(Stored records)

++++++

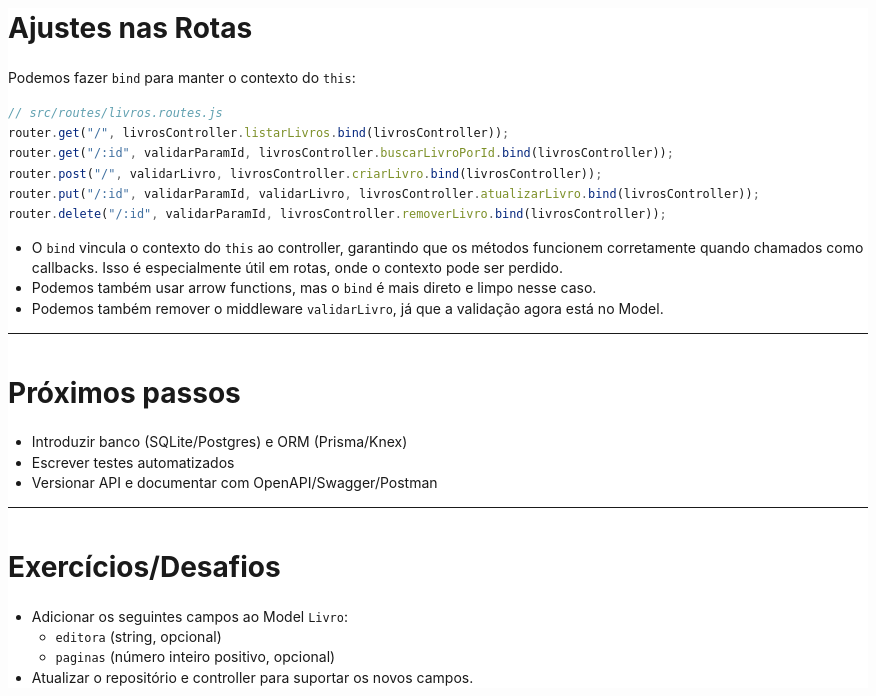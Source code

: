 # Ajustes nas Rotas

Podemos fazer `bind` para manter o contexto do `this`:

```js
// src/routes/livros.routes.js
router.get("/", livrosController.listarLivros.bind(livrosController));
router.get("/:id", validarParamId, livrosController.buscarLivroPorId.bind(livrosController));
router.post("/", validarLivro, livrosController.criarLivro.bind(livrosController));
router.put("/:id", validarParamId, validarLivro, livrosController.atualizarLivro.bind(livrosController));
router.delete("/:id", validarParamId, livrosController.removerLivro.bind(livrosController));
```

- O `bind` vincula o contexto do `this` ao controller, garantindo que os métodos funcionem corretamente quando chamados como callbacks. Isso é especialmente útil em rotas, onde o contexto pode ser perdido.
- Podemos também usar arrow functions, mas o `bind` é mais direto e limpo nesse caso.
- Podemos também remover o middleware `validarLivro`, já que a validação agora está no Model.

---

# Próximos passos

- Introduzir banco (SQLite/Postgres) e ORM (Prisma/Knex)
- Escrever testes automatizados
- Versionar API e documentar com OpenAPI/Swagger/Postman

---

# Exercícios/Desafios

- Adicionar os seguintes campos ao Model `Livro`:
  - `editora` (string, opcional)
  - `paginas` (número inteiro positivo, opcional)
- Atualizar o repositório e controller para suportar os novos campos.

++++++

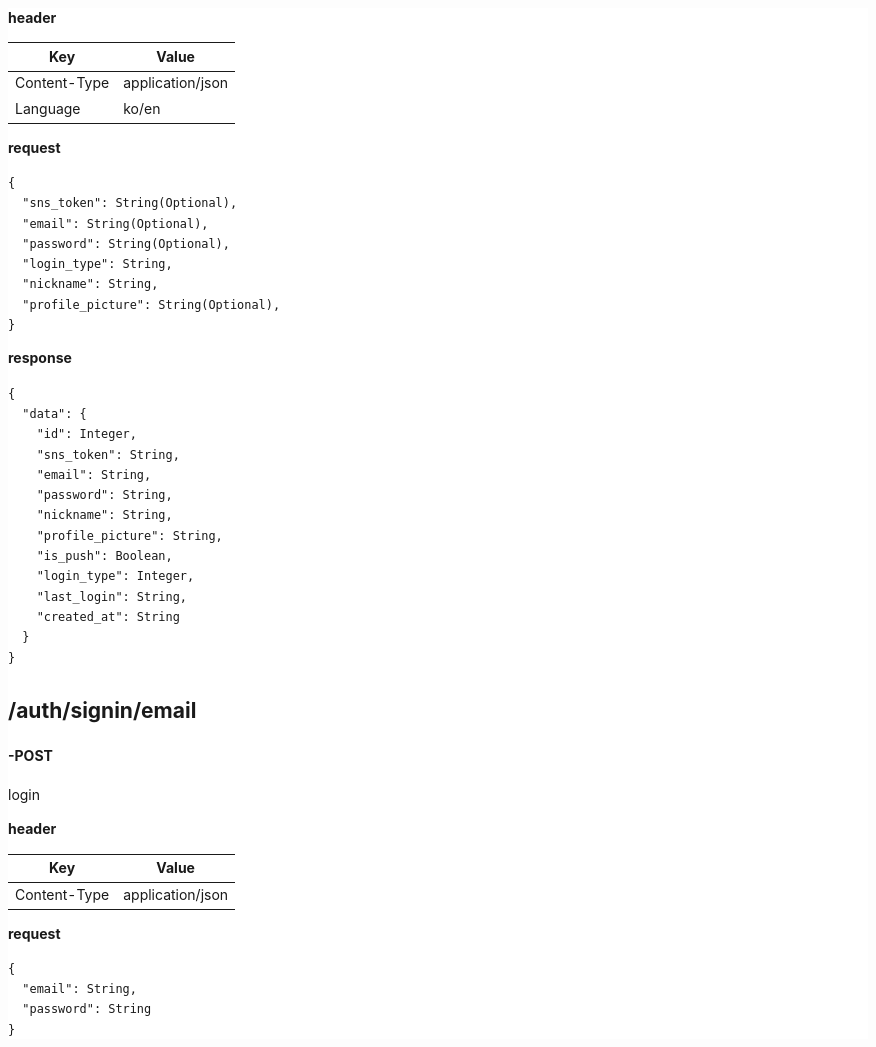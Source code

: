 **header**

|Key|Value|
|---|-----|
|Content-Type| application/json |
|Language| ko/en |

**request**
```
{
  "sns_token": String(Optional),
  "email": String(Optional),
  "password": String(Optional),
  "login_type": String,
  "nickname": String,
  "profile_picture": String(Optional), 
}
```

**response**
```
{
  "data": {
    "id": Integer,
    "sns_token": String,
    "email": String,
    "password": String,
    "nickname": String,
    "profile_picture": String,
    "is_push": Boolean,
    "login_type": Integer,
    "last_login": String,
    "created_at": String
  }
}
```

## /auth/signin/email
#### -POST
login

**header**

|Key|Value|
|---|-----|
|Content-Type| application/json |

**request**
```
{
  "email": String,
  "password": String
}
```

++++++

* Task directions: Of the entries above, repeat exactly the lines from the line with "pode ser perdido." through the line with "- Atualizar o", both of them included.

* Response:
- O `bind` vincula o contexto do `this` ao controller, garantindo que os métodos funcionem corretamente quando chamados como callbacks. Isso é especialmente útil em rotas, onde o contexto pode ser perdido.
- Podemos também usar arrow functions, mas o `bind` é mais direto e limpo nesse caso.
- Podemos também remover o middleware `validarLivro`, já que a validação agora está no Model.

---

# Próximos passos

- Introduzir banco (SQLite/Postgres) e ORM (Prisma/Knex)
- Escrever testes automatizados
- Versionar API e documentar com OpenAPI/Swagger/Postman

---

# Exercícios/Desafios

- Adicionar os seguintes campos ao Model `Livro`:
  - `editora` (string, opcional)
  - `paginas` (número inteiro positivo, opcional)
- Atualizar o repositório e controller para suportar os novos campos.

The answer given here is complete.